When NOT to use — limitations and common misapplications

Module VIII is a regulatory conduct-and-submission framework, not a risk-of-bias instrument and not a quality score — endorsing a protocol does not certify the study free of confounding or selection bias; that judgement comes from methodological appraisal (e.g., ROBINS-I) and the analytic safeguards the protocol commits to. Completing the Module VIII process does not make an observational safety study causal; an under-specified estimand, a poorly validated outcome phenotype, immortal-time bias from misaligned time-zero, or residual confounding will survive a fully compliant submission. Common failure modes: treating the ENCePP template as box-ticking theatre while leaving the data-fitness assessment and phenotype validation hollow; using Module VIII as if it were a journal reporting checklist (use STROBE/RECORD-PE for the manuscript) or a protocol-quality template (use HARPER/STaRT-RWE for the design tables); applying it to interventional trials (wrong regulatory regime); confusing imposed and voluntary obligations and thereby missing mandatory PRAC endorsement before study start; and registering on the EU PAS Register after data collection has begun, which defeats the pre-specification it exists to enforce. Module VIII is EU-specific — it does not satisfy FDA expectations on its own.
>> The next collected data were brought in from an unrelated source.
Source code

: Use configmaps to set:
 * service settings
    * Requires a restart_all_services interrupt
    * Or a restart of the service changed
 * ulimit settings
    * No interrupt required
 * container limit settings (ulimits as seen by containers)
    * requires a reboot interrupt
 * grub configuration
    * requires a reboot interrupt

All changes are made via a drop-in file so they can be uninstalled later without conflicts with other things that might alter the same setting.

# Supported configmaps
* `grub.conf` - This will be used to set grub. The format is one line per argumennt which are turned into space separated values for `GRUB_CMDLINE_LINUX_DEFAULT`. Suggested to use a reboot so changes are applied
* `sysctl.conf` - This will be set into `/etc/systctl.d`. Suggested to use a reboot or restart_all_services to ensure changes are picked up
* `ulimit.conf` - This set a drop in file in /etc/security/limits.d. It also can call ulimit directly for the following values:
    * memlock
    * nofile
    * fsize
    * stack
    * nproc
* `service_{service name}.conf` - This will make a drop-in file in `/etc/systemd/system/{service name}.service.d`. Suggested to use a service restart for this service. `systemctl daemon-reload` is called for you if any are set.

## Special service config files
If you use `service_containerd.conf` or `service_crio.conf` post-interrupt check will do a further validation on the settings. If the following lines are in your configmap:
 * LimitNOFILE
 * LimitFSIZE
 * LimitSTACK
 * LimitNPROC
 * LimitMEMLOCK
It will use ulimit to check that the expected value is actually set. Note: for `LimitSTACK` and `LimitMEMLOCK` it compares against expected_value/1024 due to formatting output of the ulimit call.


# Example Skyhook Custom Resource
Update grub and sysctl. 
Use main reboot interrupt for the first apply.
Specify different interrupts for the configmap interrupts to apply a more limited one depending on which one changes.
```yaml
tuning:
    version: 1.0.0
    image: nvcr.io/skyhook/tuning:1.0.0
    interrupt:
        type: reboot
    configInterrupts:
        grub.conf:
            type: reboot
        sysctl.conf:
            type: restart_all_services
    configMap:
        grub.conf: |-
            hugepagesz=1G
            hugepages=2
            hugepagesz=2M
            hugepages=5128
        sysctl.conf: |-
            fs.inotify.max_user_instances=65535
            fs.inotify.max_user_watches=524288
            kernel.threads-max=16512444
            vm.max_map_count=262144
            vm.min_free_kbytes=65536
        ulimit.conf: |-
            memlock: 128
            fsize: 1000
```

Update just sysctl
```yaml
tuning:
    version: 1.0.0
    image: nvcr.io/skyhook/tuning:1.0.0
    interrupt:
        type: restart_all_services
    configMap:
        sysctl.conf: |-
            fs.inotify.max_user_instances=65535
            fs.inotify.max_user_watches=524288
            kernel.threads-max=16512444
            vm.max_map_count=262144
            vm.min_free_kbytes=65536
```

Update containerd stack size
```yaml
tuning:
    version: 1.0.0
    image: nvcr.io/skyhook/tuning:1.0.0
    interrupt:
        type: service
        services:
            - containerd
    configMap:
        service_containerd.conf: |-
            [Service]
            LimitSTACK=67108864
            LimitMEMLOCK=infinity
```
How it maps to this catalog

Module VIII names requirements; the following concepts implement them. Pre-specify the eligibility–exposure–outcome–follow-up structure and a defensible estimand by emulating the trial you cannot run with target-trial-emulation, and build the comparative analytic engine with the active-comparator-new-user design (incident-user washout + active comparator + time-zero alignment to kill confounding by indication and immortal time). State and defend the causal contrast — including intercurrent-event handling — with estimands-ate-att-intercurrent-events-rwe. Operationalise outcome and covariate ascertainment, with validation metrics, via diagnosis-phenotype-algorithm-1ip-2op-time-window-rwe. Control measured and proxy confounding using high-dimensional-propensity-score-hdps-rwe. Address the data-fitness, exposure-windowing, and recording realities of the underlying data with claims-analysis. Document and analyse dropout with attrition-and-loss-to-follow-up-rwe, and quantify robustness to unmeasured confounding with sensitivity and quantitative-bias analysis. Applied note (claims/EHR/registry RWE): for a claims-based imposed PASS, the Module VIII data-fitness section must state coverage and lag, exclude person-time where the data source cannot observe the relevant claims, define the outcome phenotype with its validated PPV, fix time-zero at the qualifying exposure event (no immortal time), and pre-register the protocol on the EU PAS Register before pull — each of which is implemented by the catalog concepts above and reported through STROBE/RECORD-PE in the final study report.